Passenger Cars

Tata Motors PV Charts Its Course for FY27 with Growth, Sharper Brand Identity: Mr. N. Chandrasekaran

What started as a year of hope for steady global growth quickly turned turbulent — US tariffs, a West Asia crisis, and fears of an economic slowdown rattled markets everywhere. India pushed back with GST cuts and a string of trade agreements, steering through the uncertainty.

Tata Motors Passenger Vehicles is entering FY27 with confidence, anchored by a strong pipeline of new launches and multi-powertrain offerings. Chairman N Chandrasekaran, in a message to shareholders, outlined a clear priority — delivering industry-leading growth while staying resilient and agile amid global uncertainties, without losing sight of safety, sustainability, quality, and customer experience.

The vision is built around creating brands that genuinely connect with customers. For Jaguar Land Rover, that means doubling down on its House of Brands strategy and bringing breakeven levels back to 300,000 units within two years, even as it readies key launches like the Range Rover Electric and Jaguar Type 01. For TMPV, it means a sharper, more purposeful brand identity rooted in trust and customer centricity.

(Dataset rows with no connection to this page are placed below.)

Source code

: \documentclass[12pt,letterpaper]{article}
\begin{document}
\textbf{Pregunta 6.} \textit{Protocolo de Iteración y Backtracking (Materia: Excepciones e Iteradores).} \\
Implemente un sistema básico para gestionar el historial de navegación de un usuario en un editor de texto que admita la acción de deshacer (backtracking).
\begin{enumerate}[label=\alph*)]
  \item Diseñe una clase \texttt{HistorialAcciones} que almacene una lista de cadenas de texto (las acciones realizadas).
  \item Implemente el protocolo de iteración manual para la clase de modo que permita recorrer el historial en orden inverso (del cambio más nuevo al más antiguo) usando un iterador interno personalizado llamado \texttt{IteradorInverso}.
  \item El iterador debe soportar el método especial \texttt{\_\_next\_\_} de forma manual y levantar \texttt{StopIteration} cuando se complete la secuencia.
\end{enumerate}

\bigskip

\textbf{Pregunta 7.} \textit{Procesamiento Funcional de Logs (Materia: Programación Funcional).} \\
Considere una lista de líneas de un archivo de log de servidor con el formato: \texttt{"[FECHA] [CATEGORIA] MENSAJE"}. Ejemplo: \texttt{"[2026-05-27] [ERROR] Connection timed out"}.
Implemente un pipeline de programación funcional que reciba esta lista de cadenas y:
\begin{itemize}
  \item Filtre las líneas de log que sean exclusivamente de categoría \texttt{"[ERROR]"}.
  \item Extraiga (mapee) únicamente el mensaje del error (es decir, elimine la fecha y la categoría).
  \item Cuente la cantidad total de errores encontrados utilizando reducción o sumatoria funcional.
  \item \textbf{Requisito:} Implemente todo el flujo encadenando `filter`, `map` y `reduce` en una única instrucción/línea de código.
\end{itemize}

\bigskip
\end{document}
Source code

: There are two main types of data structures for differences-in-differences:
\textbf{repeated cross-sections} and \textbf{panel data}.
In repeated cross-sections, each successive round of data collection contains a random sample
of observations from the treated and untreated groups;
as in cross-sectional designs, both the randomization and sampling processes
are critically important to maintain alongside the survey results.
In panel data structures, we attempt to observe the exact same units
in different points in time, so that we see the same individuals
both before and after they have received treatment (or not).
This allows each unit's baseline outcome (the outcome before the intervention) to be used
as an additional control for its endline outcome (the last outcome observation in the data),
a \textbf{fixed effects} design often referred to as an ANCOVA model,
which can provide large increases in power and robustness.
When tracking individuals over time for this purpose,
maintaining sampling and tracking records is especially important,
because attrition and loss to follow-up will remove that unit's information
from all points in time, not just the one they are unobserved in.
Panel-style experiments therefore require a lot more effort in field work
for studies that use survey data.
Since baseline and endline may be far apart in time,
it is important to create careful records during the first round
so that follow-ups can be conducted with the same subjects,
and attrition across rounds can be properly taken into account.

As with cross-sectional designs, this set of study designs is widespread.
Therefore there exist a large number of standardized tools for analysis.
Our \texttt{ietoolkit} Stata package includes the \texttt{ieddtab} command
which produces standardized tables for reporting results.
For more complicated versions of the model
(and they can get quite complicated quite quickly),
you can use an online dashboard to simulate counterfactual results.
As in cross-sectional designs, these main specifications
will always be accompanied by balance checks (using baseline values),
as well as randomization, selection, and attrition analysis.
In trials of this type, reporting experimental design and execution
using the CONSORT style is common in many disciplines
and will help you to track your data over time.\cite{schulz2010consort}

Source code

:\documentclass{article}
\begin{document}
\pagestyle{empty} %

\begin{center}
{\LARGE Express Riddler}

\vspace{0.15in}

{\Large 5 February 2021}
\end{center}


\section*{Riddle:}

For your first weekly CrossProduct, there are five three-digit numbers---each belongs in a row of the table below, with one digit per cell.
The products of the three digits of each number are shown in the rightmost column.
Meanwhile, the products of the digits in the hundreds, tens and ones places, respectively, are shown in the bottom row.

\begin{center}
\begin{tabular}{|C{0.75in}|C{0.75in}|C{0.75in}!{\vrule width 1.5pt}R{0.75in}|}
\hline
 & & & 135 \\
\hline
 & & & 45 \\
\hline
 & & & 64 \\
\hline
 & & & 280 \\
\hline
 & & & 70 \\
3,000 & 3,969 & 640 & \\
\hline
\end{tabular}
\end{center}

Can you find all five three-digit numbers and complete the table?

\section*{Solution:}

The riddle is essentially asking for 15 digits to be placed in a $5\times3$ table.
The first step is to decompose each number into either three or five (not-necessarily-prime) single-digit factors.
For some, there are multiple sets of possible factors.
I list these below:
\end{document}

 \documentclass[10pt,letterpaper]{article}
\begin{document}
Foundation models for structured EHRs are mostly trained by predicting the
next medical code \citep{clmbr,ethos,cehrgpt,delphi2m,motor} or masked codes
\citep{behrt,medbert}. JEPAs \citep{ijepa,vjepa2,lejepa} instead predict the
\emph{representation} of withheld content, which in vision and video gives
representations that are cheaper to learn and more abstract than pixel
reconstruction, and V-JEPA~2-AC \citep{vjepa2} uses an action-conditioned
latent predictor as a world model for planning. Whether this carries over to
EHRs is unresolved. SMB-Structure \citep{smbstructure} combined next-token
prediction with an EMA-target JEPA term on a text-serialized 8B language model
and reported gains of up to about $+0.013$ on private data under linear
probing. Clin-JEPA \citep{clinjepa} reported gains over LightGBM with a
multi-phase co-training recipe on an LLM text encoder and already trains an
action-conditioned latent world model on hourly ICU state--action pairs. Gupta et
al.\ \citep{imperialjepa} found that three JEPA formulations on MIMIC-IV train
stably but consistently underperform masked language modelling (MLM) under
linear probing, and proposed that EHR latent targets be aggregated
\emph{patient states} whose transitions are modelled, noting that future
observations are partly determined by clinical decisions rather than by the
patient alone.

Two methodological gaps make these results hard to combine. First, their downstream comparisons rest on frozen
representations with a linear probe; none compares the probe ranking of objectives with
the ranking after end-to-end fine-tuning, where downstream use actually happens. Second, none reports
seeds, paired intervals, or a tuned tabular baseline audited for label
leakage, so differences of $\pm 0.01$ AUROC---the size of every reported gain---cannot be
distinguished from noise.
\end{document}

The two companies are deepening collaboration on manufacturing, technology, and people — already visible at the new shared facility in Panapakkam, Tamil Nadu. Looking ahead, Tata Motors is embedding AI and digital technologies across its operations while staying firmly committed to its Net Zero by 2040 goal, investing in both electric and improved conventional powertrains along the way.

 A tough backdrop

The fiscal year 2026 opened with hopes of steady global growth and easing inflation, but those hopes were quickly tested. The introduction of US tariffs in May 2025 disrupted trade flows worldwide, while a West Asia crisis by early March added fresh fears of stagflation — falling output paired with rising prices. India responded by cutting GST rates to support domestic consumption, and the signing of landmark trade agreements with the EU, UK, and an interim deal with the US offered some relief amid the turbulence.

India Shines

Against this uncertain backdrop, Tata Motors Passenger Vehicles delivered its best year ever in India — selling nearly 6.42 lakh cars and SUVs, growing 15.3%, almost twice the industry average. The company climbed to become the second-largest player in the market with a 14.1% share in the second half of the year, with the Nexon and Punch ranking among the country’s top-selling models. The company also revived a beloved name, the Sierra, to strong customer response, while CNG-powered vehicle sales outpaced the broader industry, reflecting a clear shift in customer preference toward greener powertrains.

EVs dominate

Electric vehicles remained a standout strength, with Tata crossing 2.5 lakh cumulative EVs sold and commanding nearly two-thirds of India’s entire EV market. Sales grew 43.4% during the year, extending the company’s seven-year run as India’s EV market leader with a 40.2% share — a remarkable achievement given how competitive the segment has become.

JLR struggles

Jaguar Land Rover, however, faced a far tougher year. Incremental US tariffs disrupted exports from the UK to both the EU and the US, while a cyber incident forced the company to pause production for five weeks. Together, these disruptions pulled JLR’s revenues down by nearly 21% to GBP 22,911 million. The year also marked a significant leadership transition, with PB Balaji stepping in as CEO after Adrian Mardell’s 35-year tenure at the company.

Numbers Hold Steady

Despite JLR’s setbacks, the group’s India business stayed resilient, posting revenues of ₹58,465 crore, up 20.7% over the previous year, with steady EBITDA and EBIT margins. On a consolidated basis, the company delivered a strong Q4 performance as production normalised, and the board recommended a final dividend of ₹3 per share—a reflection of the underlying financial discipline even through a challenging year.